Hungary is not following a state capitalism model. It is not the state itself that owns most strategic assets, but businessmen close to the party in power, Fidesz. One might say this is closer to the Putin playbook, creating a class of oligarchs that controls the commanding heights of the economy (banks, telecom interests, utilities, highway concessions, waste management, etc.) right down to an enormous network of small to medium-sized enterprises (SMEs). Public assets, such as universities, have been rolled into foundations which are controlled, once again, by parties close to and dependent on Fidesz, for the very long-term, compromising their independence.
Let us look at the pros and cons of the oligarch versus state capitalism model, from the perspective of Fidesz.
Should Fidesz lose power, under a state capitalism model, it would lose control over these assets. Under the oligarch model, presumably most oligarchs would remain loyal to Fidesz and could continue to provide a significant economic hinterland to Fidesz, from campaign financing to jobs and contracts to loyalists. Even more significant, should Fidesz lose an election, these companies could withhold service and create disruption in the economy, bringing into question the economic competence of a successor government, thereby exercising a profoundly anti-democratic effect.
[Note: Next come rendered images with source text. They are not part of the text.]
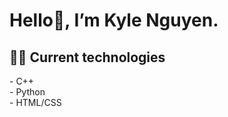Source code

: <h1>
  Hello👋, I’m Kyle Nguyen.
</h1>
<h2>
  👨‍💻 Current technologies
</h2>
- C++ <br>
- Python <br>
- HTML/CSS <br>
Let’s now look at the downsides. What happens if an oligarch goes rogue? Or through succession, assets fall into unfriendly hands?
The most notable example of the former was Lajos Simicska, who according to Stefano Bottoni’s book, fell out with Orban in 2015 when Orban decided to permit direct enrichment of oligarchs, rather than just filling Fidesz coffers. Simicska switched his allegiance to Jobbik, a far right political party at the time, which frontally attacked Fidesz (“We work, you steal!” was their main slogan). A resolution was reached in 2017, a few months before elections, when a buyout of Simicska’s assets by former gas equipment service man, Lorincz Meszaros was arranged, including the purchase of construction company Kozgep, and key media assets, for HUF 45 billion (over $300 million).
According to HVG magazine, in 2017, Mr Meszaros sued a political party that accused him of being Orban’s strawman, and lost both the lawsuit and appeal.
An example of potentially losing oligarch assets via succession was the death of world-famous movie mogul Andrew Vajna. Normally, a simple estate procedure takes a year or more in Hungary. Somehow, Vajna’s casinos were transferred to an investor group close to Istvan Garancsi, another businessman close to Fidesz, with unusual speed.
This process of oligarchization of the Hungarian economy is still proceeding rapidly.
· Interests close to the government are negotiating for the purchase of Budapest Airport, a strategic asset worth a few billion euros. Rumour has it that French Vinci will co-invest and manage the asset.
· Interests close to the government have recently purchased a majority interest in Auchan, a supermarket chain, and I understand at least one other international supermarket chain is bracing for an “irresistible offer”.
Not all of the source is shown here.